The political books about Belfast and the current troubles throughout the North are many. But probably as numerous are the books, often softback, heavily illustrated, which show the basic story of the people of that city, as it grew and grew in the last century, and as it existed earlier this century. And much about the rural scene around. Hardship for the people as industrialisation leaped forward; there is ugliness in the housing in the mean streets of the workers, but there is also buoyancy and cheer, and in the surroundings of the city, a beauty of its own.
Jonathan Bardon is the historian of Belfast most of its know, but these little volumes from the Friar's Bush Press, Blackstaff and others, with their absorbing photographs, have an immediacy that moves us. The Making of Irish Linen by Peter Collins (Friar's Bush) shows photographs of the work in the fields, growing flax for linen; hard manual labour in harvesting. Then photographs of workers in the mills, mostly women, where the carding and combing process meant that the workers constantly inhaled dust. The certifying officer reported in 1877 that "When about thirty years, their appearance begins to alter, the face gets an anxious look, shoulders begin to get rounded . . . and the greater number die before forty five years of age."

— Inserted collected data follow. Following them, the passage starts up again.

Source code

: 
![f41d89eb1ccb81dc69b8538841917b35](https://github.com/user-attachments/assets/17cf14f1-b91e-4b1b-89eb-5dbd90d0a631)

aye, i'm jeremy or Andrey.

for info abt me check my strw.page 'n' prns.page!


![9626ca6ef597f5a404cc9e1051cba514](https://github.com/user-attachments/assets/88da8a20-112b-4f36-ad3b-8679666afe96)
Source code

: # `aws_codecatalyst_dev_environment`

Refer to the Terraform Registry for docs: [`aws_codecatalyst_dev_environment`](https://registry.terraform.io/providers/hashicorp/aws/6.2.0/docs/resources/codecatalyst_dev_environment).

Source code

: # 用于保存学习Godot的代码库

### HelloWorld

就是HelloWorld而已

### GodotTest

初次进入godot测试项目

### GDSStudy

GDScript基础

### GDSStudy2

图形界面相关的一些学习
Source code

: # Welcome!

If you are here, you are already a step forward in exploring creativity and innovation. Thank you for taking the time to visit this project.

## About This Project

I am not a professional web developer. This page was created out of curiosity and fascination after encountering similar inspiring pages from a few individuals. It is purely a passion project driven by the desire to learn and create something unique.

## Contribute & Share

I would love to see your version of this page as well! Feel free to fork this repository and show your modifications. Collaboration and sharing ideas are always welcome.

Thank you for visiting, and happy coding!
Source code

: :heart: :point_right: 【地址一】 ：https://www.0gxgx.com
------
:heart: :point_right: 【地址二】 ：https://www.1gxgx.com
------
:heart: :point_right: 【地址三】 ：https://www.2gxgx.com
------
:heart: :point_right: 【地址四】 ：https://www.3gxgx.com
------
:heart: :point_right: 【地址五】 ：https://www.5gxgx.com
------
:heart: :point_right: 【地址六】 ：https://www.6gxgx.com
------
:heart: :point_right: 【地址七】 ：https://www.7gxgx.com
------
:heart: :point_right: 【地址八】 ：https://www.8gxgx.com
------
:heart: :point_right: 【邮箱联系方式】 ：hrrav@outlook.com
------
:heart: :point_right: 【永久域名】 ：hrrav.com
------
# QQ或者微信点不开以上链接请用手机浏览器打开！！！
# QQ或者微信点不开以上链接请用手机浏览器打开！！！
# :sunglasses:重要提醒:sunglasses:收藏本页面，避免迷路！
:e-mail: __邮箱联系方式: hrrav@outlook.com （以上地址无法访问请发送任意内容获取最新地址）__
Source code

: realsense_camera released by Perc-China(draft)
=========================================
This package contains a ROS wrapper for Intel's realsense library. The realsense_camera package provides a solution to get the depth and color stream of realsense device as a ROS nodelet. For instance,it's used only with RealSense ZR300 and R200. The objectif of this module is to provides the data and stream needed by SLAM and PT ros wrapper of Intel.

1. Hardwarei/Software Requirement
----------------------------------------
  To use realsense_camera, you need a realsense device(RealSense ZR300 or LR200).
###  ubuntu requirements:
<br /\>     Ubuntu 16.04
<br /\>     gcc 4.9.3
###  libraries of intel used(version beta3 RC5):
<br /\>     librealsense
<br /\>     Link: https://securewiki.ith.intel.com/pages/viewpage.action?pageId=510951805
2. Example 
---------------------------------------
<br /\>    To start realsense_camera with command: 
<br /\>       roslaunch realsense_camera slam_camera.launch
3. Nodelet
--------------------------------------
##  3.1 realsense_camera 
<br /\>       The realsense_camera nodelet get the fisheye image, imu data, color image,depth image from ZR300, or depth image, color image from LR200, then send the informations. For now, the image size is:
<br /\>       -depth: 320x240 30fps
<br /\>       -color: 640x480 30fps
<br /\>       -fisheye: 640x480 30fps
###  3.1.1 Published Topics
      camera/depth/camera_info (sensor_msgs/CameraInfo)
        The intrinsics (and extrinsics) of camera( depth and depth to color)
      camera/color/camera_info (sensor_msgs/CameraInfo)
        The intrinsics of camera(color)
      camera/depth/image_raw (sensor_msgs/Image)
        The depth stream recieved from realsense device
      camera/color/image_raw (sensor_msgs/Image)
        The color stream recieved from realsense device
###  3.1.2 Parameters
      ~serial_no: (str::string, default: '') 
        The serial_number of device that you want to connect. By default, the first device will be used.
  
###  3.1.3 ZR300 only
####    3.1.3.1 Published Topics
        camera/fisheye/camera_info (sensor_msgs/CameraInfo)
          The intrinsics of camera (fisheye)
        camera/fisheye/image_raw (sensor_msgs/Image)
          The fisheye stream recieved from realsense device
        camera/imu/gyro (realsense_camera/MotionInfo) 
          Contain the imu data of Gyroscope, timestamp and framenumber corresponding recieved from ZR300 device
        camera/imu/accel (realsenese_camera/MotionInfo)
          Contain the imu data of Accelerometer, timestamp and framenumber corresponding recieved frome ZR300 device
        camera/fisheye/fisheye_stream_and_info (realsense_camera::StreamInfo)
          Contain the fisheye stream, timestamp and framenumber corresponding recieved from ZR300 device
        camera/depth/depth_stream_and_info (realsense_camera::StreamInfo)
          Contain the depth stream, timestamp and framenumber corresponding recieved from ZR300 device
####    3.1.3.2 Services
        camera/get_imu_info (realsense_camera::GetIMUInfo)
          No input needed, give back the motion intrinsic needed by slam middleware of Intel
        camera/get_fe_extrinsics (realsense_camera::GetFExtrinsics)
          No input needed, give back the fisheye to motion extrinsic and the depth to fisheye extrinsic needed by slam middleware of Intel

The same publisher gives us Return Journey 1936-39 by Arthur Campbell, brother of George the painter. Wonderful photos of that cliff topping Giant's Causeway tram, long gone; in Belfast he snaps a donkey cart hugely laden with bales of crap, within yards of the City Hall. Many drinking troughs for working horses in those days. Again, in Farming in Ulster by Jonathan Bell and Mervyn Watson of the Ulster Folk and Transport Museum, we get the drudgery of field work before mechanisation. It includes one of R.J. Welch's most reproduced photographs two women with spades, one with shawl over her head, putting the last touches, on a highly sloping field in Glenshesk, Antrim, to lazy beds. At the top of the field, three thorn bushes of some size have carefully been given space to themselves.
Paul Hamilton's Up the Shankill (Blackstaff) gives us children in bare feet, clergy, Orangemen marching, the words of "The Sash" and Joe Tomelty, and the McCooeys. Then, a solitary thatched, whitewashed cottage at the foot of the Black Mountain, which stands over the city.